[Dataset entries]
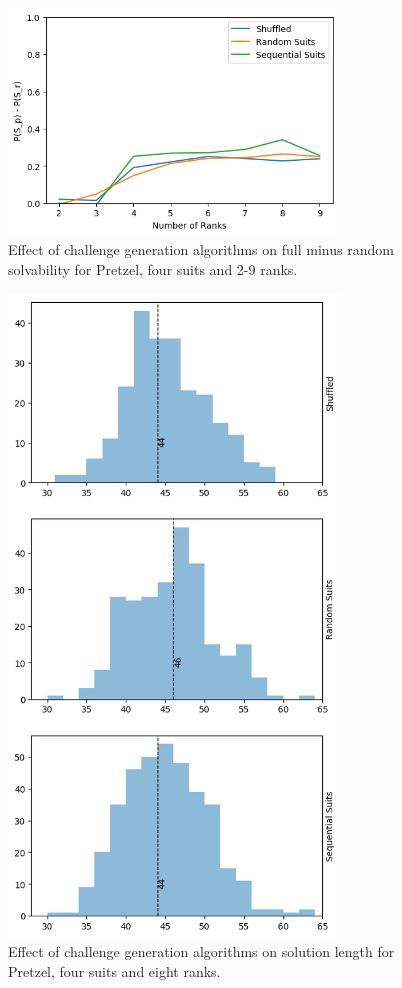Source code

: \documentclass[journal]{IEEEtran}
\begin{document}
\begin{figure}[t]
\includegraphics[width=8.8cm]{pretzeldiffdist.png}
\caption{Effect of challenge generation algorithms on full minus random solvability for Pretzel, four suits and 2-9 ranks.}
\label{fig:pretzelfullsolve}
\end{figure}

\begin{figure}[t]
\includegraphics[width=8.8cm]{pretzel48lengthhist.png}
\caption{Effect of challenge generation algorithms on solution length for Pretzel, four suits and eight ranks.}
\label{fig:pretzelfullsolve}
\end{figure}
\end{document}
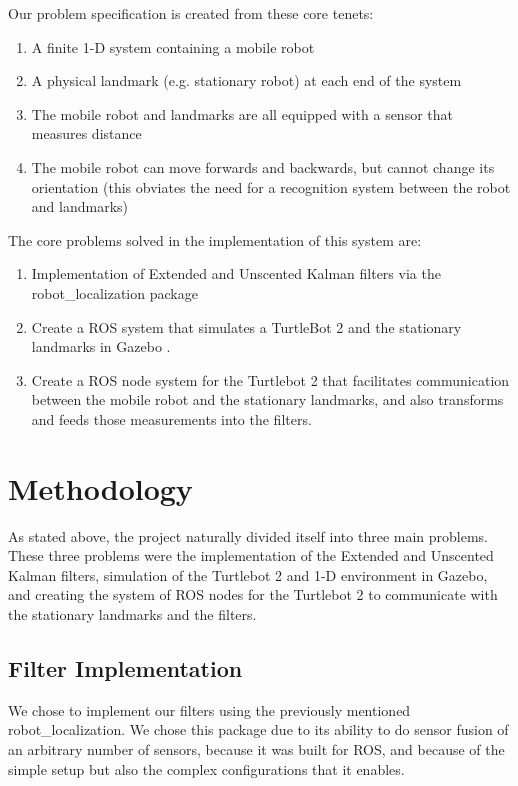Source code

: \documentclass[conference]{IEEEtran}
\begin{document}
Our problem specification is created from these core tenets:
\begin{enumerate}
\item A finite 1-D system containing a mobile robot
\item A physical landmark (e.g. stationary robot) at each end of the system
\item The mobile robot and landmarks are all equipped with a sensor that measures distance
\item The mobile robot can move forwards and backwards, but cannot change its orientation (this obviates the need for a
recognition system between the robot and landmarks)
\end{enumerate}

The core problems solved in the implementation of this system are:
\begin{enumerate}
\item Implementation of Extended and Unscented Kalman filters via the robot\_localization package
\cite{robot_localization}
\item Create a ROS \cite{ros_original} system that simulates a TurtleBot 2 and the stationary landmarks in Gazebo
\cite{gazebo}.
\item Create a ROS node system for the Turtlebot 2 that facilitates communication between the mobile robot and the 
stationary landmarks, and also transforms and feeds those measurements into the filters.
\end{enumerate}


\section{Methodology}
As stated above, the project naturally divided itself into three main problems. These three problems were the
implementation of the Extended and Unscented Kalman filters, simulation of the Turtlebot 2 and 1-D environment in 
Gazebo, and creating the system of ROS nodes for the Turtlebot 2 to communicate with the stationary landmarks and the 
filters.

\subsection{Filter Implementation}
We chose to implement our filters using the previously mentioned robot\_localization. We chose this package due to its 
ability to do sensor fusion of an arbitrary number of sensors, because it was built for ROS, and because of the simple 
setup but also the complex configurations that it enables.
\end{document}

_What to produce:_ All of the data is to be reproduced exactly, with the pictures left out.

_Answer to this task:_
Source code

: \documentclass[journal]{IEEEtran}
\begin{document}
\begin{figure}[t]
\includegraphics[width=8.8cm]{pretzeldiffdist.png}
\caption{Effect of challenge generation algorithms on full minus random solvability for Pretzel, four suits and 2-9 ranks.}
\label{fig:pretzelfullsolve}
\end{figure}

\begin{figure}[t]
\includegraphics[width=8.8cm]{pretzel48lengthhist.png}
\caption{Effect of challenge generation algorithms on solution length for Pretzel, four suits and eight ranks.}
\label{fig:pretzelfullsolve}
\end{figure}
\end{document}
Source code

: \documentclass[conference]{IEEEtran}
\begin{document}
Our problem specification is created from these core tenets:
\begin{enumerate}
\item A finite 1-D system containing a mobile robot
\item A physical landmark (e.g. stationary robot) at each end of the system
\item The mobile robot and landmarks are all equipped with a sensor that measures distance
\item The mobile robot can move forwards and backwards, but cannot change its orientation (this obviates the need for a
recognition system between the robot and landmarks)
\end{enumerate}

The core problems solved in the implementation of this system are:
\begin{enumerate}
\item Implementation of Extended and Unscented Kalman filters via the robot\_localization package
\cite{robot_localization}
\item Create a ROS \cite{ros_original} system that simulates a TurtleBot 2 and the stationary landmarks in Gazebo
\cite{gazebo}.
\item Create a ROS node system for the Turtlebot 2 that facilitates communication between the mobile robot and the 
stationary landmarks, and also transforms and feeds those measurements into the filters.
\end{enumerate}


\section{Methodology}
As stated above, the project naturally divided itself into three main problems. These three problems were the
implementation of the Extended and Unscented Kalman filters, simulation of the Turtlebot 2 and 1-D environment in 
Gazebo, and creating the system of ROS nodes for the Turtlebot 2 to communicate with the stationary landmarks and the 
filters.

\subsection{Filter Implementation}
We chose to implement our filters using the previously mentioned robot\_localization. We chose this package due to its 
ability to do sensor fusion of an arbitrary number of sensors, because it was built for ROS, and because of the simple 
setup but also the complex configurations that it enables.
\end{document}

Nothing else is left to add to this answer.